<<<<

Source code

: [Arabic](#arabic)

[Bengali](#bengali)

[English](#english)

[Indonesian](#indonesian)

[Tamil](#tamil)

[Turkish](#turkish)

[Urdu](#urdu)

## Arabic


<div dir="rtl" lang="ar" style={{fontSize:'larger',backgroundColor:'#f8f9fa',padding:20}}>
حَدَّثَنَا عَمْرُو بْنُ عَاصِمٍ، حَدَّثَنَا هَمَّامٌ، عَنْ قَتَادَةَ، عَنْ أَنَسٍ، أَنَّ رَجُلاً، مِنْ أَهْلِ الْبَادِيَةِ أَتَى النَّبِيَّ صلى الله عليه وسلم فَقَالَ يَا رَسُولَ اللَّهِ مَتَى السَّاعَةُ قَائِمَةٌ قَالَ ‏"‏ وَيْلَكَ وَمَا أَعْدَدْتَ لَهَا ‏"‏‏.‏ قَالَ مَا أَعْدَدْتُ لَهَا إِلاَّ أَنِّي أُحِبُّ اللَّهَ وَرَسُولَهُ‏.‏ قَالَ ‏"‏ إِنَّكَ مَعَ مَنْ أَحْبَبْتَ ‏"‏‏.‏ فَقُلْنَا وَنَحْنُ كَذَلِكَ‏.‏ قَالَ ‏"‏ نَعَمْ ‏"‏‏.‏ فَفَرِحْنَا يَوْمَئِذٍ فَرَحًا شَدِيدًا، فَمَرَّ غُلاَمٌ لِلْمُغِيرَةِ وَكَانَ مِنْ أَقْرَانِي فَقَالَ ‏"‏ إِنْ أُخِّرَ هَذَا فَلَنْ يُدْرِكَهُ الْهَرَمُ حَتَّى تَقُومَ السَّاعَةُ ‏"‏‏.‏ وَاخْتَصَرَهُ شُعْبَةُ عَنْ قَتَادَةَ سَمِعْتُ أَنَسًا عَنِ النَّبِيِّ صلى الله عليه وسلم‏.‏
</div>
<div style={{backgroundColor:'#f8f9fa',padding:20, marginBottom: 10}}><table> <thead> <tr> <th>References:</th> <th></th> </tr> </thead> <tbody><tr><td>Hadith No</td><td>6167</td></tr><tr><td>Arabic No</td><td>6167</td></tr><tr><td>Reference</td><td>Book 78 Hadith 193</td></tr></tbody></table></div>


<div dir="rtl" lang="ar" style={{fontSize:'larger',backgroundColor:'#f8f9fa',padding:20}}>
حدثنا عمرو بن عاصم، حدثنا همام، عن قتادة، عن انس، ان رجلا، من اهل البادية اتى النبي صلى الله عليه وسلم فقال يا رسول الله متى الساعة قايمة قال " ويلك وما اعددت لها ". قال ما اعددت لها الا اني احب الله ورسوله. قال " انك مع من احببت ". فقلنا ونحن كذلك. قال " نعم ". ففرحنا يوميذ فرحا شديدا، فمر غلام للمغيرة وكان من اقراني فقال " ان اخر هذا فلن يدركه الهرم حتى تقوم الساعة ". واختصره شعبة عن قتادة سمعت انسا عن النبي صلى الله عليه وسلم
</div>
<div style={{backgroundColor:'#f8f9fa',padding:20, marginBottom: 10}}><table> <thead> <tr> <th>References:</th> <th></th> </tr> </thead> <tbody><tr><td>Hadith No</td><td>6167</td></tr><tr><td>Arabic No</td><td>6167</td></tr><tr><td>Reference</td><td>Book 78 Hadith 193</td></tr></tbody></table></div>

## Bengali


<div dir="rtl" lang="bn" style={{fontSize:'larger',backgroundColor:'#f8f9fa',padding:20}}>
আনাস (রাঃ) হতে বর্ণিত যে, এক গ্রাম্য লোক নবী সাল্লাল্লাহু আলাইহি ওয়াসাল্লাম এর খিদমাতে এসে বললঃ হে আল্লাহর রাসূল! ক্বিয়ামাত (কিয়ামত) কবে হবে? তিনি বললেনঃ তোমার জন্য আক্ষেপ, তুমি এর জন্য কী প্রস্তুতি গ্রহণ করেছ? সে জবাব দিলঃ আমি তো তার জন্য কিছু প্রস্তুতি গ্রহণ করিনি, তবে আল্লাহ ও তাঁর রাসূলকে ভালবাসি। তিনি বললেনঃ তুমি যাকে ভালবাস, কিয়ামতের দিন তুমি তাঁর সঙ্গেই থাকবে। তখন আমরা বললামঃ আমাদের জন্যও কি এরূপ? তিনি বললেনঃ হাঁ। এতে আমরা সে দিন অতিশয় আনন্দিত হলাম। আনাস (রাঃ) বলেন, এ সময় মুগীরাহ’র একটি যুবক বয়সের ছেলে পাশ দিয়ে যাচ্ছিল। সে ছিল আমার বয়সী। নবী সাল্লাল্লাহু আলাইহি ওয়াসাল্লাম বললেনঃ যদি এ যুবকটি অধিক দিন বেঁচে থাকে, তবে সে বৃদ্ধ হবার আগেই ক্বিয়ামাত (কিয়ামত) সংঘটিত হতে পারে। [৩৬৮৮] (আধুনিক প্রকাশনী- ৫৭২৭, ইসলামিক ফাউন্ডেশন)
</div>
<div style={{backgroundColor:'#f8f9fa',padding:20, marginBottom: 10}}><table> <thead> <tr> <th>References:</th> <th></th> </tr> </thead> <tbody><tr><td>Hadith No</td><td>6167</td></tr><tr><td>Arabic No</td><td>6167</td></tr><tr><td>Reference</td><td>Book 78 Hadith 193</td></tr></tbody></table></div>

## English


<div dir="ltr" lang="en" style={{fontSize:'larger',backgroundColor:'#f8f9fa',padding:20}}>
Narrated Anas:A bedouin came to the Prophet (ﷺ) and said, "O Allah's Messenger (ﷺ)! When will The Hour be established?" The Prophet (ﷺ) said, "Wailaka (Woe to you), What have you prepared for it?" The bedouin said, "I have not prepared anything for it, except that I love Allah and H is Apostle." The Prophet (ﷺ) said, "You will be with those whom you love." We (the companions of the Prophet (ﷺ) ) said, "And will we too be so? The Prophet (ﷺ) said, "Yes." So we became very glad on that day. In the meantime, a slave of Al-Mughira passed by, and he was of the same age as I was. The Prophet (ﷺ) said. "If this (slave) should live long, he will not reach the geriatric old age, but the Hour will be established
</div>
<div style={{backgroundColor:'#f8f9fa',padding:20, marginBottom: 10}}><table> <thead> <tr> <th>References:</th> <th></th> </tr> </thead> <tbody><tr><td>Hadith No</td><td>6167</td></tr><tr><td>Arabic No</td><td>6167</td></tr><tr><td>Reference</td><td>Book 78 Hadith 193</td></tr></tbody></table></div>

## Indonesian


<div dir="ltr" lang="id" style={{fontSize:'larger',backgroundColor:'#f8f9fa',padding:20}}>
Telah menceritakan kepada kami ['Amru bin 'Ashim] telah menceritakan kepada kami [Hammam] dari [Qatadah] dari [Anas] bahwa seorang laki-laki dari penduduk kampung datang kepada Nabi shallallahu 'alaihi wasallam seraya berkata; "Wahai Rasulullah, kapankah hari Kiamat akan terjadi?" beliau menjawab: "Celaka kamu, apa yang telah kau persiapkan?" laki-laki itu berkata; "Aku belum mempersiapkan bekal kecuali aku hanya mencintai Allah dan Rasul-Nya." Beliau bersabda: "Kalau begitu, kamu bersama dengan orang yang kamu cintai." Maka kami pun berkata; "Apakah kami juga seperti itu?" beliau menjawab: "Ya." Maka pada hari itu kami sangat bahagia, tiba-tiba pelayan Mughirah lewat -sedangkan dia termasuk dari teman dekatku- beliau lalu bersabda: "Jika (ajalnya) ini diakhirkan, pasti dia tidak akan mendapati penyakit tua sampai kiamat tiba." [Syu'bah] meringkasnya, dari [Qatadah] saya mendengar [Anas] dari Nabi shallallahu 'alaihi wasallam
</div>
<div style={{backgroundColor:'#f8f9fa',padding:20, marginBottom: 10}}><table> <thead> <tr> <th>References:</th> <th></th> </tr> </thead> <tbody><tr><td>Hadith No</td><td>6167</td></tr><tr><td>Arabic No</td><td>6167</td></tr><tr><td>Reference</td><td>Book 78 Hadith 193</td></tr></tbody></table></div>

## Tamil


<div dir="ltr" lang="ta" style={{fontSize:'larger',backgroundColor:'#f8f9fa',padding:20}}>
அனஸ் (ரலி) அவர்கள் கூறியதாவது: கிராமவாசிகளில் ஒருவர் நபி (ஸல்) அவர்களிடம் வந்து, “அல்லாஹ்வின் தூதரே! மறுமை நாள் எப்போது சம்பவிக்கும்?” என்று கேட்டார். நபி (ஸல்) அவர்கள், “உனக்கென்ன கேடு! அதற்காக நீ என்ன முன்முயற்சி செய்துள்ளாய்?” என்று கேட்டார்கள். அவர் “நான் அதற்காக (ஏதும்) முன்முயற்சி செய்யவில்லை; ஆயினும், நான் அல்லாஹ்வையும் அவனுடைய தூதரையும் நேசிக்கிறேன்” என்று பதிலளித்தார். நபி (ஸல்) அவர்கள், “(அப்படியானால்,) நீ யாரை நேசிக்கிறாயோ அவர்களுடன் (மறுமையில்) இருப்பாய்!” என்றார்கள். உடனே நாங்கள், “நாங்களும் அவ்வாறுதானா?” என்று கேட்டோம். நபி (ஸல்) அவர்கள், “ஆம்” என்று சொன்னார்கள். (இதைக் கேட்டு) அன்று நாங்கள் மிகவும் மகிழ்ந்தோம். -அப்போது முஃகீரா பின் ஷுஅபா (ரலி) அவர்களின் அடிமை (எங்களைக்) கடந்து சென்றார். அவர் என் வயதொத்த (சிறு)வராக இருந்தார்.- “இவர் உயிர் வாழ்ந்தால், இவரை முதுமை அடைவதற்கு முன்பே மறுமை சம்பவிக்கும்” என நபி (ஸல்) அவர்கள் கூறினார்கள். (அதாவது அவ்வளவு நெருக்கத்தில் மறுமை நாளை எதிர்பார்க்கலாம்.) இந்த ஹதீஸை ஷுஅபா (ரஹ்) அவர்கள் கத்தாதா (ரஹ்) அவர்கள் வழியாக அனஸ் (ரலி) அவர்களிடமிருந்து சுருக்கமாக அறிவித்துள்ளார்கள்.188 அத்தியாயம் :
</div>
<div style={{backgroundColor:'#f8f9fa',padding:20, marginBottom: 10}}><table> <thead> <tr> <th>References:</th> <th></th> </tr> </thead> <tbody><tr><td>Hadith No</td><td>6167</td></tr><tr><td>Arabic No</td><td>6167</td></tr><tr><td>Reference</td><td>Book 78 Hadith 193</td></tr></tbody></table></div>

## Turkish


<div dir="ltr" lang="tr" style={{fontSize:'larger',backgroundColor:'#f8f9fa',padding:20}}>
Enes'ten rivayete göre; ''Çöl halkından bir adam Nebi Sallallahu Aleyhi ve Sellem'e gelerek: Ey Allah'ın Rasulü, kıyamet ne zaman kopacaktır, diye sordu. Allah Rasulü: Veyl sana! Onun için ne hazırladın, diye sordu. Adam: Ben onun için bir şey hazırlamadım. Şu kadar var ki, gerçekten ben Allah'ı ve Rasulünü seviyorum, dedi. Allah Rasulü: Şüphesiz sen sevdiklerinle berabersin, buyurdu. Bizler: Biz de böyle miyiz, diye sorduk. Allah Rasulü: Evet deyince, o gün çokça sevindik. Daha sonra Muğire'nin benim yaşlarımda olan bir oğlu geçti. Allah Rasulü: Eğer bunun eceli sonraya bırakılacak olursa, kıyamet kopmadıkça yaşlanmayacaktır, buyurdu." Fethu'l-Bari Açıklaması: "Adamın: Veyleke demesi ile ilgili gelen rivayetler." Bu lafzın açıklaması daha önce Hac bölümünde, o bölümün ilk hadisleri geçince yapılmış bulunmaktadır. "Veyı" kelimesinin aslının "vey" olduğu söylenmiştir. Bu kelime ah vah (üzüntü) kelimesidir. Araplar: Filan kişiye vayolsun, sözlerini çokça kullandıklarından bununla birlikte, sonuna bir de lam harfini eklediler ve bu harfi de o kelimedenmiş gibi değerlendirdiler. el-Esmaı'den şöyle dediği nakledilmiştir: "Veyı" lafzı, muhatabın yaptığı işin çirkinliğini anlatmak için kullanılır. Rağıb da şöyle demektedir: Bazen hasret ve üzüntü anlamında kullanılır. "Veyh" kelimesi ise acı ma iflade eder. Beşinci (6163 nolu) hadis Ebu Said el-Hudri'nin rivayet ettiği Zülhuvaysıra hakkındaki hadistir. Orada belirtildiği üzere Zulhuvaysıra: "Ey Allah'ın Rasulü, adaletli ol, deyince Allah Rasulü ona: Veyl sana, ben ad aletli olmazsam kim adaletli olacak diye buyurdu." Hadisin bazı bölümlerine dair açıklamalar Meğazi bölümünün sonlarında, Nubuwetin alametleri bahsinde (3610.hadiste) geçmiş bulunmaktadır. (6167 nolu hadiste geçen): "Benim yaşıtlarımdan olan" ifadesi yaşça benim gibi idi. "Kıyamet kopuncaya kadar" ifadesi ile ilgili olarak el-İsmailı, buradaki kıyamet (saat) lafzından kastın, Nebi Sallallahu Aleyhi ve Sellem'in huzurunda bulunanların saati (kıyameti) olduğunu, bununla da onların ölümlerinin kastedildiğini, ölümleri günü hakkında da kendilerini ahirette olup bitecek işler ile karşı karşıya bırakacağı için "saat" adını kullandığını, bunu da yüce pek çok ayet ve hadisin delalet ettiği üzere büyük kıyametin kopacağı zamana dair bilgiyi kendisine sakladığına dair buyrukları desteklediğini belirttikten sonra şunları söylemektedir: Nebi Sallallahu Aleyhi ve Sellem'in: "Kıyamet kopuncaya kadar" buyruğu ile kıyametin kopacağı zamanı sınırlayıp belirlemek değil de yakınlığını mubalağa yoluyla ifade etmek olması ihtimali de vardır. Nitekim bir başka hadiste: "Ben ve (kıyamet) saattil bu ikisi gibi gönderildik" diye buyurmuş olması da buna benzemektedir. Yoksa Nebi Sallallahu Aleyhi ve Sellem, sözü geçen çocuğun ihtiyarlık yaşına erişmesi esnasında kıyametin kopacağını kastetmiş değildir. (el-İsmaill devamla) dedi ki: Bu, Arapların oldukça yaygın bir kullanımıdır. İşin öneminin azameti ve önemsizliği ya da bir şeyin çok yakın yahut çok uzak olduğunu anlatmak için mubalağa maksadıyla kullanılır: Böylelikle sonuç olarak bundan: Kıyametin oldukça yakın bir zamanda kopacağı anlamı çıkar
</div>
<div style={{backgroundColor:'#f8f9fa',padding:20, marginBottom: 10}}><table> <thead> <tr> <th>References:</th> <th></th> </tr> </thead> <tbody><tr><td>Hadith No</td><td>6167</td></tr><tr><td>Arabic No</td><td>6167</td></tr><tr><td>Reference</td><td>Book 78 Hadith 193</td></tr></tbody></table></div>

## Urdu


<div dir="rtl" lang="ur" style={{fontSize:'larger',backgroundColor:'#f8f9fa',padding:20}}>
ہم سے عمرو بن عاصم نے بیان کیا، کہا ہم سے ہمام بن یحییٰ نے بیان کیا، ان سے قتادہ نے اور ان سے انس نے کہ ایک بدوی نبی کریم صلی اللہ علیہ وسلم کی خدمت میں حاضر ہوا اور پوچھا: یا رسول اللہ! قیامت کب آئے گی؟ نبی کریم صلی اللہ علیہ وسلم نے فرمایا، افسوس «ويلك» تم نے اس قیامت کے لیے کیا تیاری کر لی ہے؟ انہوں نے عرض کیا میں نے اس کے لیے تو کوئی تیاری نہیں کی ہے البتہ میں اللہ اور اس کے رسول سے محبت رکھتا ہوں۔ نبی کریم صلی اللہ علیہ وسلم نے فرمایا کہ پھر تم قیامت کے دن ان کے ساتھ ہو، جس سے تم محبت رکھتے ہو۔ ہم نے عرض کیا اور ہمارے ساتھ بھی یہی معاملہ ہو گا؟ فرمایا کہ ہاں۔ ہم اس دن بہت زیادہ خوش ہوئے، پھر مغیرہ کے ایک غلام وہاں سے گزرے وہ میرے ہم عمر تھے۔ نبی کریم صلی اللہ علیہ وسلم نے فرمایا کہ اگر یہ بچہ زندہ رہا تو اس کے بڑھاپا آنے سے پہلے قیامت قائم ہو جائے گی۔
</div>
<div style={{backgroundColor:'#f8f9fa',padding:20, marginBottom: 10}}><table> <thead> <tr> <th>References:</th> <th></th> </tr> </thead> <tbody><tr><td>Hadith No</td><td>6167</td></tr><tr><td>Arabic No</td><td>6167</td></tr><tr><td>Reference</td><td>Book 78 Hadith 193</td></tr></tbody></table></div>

>>>>

Reproduce each line of the entries in which the word "Indonesian" is found.

[Indonesian](#indonesian)
## Indonesian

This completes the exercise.